▼

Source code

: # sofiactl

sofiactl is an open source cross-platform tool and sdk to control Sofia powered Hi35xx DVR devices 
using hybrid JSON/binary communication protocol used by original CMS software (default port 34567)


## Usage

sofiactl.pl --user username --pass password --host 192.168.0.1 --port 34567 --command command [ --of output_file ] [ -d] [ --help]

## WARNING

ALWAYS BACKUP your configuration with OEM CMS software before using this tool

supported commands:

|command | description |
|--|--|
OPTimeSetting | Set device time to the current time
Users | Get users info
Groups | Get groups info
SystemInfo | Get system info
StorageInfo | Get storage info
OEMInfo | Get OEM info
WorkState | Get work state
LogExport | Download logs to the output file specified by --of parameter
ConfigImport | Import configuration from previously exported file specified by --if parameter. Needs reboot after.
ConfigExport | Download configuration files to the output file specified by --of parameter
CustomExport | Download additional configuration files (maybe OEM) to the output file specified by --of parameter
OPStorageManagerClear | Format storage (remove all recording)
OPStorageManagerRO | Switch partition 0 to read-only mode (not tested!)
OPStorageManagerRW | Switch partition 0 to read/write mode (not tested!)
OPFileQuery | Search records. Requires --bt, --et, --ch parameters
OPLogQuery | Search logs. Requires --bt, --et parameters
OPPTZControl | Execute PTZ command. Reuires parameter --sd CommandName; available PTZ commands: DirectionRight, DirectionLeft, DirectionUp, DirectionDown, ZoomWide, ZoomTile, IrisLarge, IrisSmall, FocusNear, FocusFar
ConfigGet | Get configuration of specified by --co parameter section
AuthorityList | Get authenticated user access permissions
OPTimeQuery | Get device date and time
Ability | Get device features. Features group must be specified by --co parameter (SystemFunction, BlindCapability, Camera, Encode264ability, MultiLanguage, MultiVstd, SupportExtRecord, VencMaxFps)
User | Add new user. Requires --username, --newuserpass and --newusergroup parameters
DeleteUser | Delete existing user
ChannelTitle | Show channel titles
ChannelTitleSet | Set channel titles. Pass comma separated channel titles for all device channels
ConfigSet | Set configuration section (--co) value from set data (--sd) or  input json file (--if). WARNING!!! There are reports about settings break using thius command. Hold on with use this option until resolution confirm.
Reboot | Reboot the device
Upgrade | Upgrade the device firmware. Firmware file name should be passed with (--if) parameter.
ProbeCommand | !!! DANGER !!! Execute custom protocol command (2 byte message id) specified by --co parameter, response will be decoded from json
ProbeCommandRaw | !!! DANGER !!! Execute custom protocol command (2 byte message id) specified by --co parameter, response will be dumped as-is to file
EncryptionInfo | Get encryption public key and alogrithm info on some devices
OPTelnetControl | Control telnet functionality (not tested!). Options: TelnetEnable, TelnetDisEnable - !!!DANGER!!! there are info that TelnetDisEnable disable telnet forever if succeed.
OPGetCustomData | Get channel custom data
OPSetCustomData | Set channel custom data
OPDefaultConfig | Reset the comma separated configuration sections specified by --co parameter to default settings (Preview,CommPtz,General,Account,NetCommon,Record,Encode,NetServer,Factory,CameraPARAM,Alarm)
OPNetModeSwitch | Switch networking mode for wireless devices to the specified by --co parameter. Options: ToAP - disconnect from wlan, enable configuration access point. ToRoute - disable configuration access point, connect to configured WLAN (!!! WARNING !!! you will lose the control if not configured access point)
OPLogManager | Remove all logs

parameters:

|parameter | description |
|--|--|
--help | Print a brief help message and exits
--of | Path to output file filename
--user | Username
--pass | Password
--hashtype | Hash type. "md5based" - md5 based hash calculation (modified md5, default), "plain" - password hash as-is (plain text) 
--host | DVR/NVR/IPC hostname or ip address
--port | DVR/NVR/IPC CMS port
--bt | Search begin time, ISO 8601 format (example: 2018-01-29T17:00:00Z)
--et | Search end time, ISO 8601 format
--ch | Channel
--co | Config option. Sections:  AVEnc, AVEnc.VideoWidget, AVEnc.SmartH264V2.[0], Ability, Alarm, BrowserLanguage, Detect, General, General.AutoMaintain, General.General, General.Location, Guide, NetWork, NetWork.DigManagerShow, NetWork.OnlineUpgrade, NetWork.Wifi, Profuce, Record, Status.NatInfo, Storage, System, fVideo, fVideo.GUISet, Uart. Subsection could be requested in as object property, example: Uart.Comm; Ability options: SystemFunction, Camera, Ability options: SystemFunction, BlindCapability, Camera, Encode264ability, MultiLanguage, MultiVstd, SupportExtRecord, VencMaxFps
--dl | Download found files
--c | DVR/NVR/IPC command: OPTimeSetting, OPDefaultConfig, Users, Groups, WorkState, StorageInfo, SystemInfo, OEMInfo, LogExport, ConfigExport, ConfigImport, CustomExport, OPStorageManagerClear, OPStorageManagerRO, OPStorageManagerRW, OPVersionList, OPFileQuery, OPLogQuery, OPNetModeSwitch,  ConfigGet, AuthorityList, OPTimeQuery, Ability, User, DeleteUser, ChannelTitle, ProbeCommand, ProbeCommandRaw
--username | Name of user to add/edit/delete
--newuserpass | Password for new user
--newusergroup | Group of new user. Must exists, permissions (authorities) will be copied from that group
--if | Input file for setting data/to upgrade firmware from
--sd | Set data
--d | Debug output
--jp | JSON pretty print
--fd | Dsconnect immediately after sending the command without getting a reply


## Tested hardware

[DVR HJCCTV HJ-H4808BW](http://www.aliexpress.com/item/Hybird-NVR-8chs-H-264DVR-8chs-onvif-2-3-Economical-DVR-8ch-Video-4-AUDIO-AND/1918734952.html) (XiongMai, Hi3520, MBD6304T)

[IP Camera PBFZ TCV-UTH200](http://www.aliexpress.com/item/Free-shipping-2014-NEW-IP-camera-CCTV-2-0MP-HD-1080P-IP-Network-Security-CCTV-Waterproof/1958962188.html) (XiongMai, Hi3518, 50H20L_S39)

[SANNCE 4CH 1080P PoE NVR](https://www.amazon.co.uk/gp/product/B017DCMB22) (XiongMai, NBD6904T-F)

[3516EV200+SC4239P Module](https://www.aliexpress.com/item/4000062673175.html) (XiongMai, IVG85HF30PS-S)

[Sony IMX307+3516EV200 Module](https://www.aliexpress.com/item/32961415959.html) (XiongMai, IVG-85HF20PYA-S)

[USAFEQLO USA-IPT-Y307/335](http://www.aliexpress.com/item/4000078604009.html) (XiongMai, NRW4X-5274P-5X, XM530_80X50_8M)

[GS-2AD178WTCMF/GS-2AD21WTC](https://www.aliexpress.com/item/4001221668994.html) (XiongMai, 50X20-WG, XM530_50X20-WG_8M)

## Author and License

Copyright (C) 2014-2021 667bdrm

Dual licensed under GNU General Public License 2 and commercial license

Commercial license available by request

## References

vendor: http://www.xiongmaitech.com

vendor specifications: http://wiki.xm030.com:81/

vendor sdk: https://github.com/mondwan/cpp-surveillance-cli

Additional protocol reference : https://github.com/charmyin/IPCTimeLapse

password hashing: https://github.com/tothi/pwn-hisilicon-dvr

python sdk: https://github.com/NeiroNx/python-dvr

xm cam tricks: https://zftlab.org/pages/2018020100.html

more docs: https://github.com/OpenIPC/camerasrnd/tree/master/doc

▲

Everything from the line containing "OPStorageManagerClear | Format" through the line containing "OPPTZControl | Execute" in the material above should be retyped exactly, both ends included, and nothing more.

OPStorageManagerClear | Format storage (remove all recording)
OPStorageManagerRO | Switch partition 0 to read-only mode (not tested!)
OPStorageManagerRW | Switch partition 0 to read/write mode (not tested!)
OPFileQuery | Search records. Requires --bt, --et, --ch parameters
OPLogQuery | Search logs. Requires --bt, --et parameters
OPPTZControl | Execute PTZ command. Reuires parameter --sd CommandName; available PTZ commands: DirectionRight, DirectionLeft, DirectionUp, DirectionDown, ZoomWide, ZoomTile, IrisLarge, IrisSmall, FocusNear, FocusFar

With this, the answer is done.